» Task brief
Lines below containing the word "textcolor" should be copied out.

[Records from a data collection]
━━━

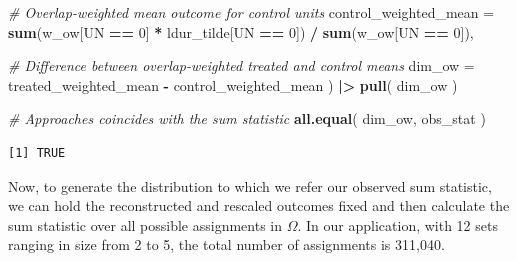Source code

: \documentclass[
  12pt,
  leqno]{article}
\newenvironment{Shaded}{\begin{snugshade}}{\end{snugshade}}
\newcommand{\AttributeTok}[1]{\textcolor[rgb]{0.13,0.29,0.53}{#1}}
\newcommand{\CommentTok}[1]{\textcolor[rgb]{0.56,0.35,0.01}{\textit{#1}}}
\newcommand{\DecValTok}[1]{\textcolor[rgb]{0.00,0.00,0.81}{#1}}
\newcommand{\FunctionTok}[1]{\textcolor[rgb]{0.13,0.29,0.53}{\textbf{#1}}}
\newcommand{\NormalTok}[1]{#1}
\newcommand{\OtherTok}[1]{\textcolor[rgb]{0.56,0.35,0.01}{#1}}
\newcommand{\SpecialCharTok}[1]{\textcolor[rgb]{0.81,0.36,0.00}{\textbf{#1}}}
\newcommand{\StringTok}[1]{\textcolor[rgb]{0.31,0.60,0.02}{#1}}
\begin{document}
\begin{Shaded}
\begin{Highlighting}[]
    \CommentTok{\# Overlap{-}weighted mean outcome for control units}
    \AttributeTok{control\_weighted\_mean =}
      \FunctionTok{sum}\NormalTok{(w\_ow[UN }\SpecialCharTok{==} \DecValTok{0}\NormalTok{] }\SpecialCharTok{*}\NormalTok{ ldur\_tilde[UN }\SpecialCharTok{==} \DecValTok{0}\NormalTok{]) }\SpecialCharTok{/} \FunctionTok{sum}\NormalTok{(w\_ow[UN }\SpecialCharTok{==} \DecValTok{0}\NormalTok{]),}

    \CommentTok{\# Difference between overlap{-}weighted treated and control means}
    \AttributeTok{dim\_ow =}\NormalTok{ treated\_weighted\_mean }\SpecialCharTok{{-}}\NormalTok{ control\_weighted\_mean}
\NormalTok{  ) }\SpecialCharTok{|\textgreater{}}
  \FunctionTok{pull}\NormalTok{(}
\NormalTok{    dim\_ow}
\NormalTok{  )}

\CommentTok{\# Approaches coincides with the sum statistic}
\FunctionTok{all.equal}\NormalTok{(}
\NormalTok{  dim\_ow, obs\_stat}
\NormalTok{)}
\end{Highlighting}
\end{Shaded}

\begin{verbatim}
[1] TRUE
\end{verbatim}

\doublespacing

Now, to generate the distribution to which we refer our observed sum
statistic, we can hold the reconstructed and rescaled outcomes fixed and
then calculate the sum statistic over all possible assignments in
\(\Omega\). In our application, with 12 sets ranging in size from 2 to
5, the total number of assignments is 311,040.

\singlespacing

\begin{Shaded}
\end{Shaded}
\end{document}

━━━

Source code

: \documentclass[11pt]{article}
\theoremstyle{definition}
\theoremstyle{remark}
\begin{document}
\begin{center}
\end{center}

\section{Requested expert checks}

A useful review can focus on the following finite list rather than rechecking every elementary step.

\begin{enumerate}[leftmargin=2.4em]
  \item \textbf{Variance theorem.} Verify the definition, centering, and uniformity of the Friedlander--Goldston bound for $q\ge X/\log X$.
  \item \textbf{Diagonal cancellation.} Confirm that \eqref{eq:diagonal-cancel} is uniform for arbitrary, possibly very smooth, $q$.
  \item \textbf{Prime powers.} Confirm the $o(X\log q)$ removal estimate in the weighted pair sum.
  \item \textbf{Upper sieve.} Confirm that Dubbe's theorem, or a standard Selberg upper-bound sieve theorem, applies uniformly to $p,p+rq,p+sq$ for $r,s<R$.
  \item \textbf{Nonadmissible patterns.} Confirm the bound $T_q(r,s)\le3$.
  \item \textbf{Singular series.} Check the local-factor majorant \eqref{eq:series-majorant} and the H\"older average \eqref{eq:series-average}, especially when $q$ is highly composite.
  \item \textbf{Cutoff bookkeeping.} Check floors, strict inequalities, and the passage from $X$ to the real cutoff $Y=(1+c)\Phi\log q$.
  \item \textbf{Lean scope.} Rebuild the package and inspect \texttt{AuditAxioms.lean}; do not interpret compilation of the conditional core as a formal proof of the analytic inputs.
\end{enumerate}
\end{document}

━━━

» Task output
\newcommand{\AttributeTok}[1]{\textcolor[rgb]{0.13,0.29,0.53}{#1}}
\newcommand{\CommentTok}[1]{\textcolor[rgb]{0.56,0.35,0.01}{\textit{#1}}}
\newcommand{\DecValTok}[1]{\textcolor[rgb]{0.00,0.00,0.81}{#1}}
\newcommand{\FunctionTok}[1]{\textcolor[rgb]{0.13,0.29,0.53}{\textbf{#1}}}
\newcommand{\OtherTok}[1]{\textcolor[rgb]{0.56,0.35,0.01}{#1}}
\newcommand{\SpecialCharTok}[1]{\textcolor[rgb]{0.81,0.36,0.00}{\textbf{#1}}}
\newcommand{\StringTok}[1]{\textcolor[rgb]{0.31,0.60,0.02}{#1}}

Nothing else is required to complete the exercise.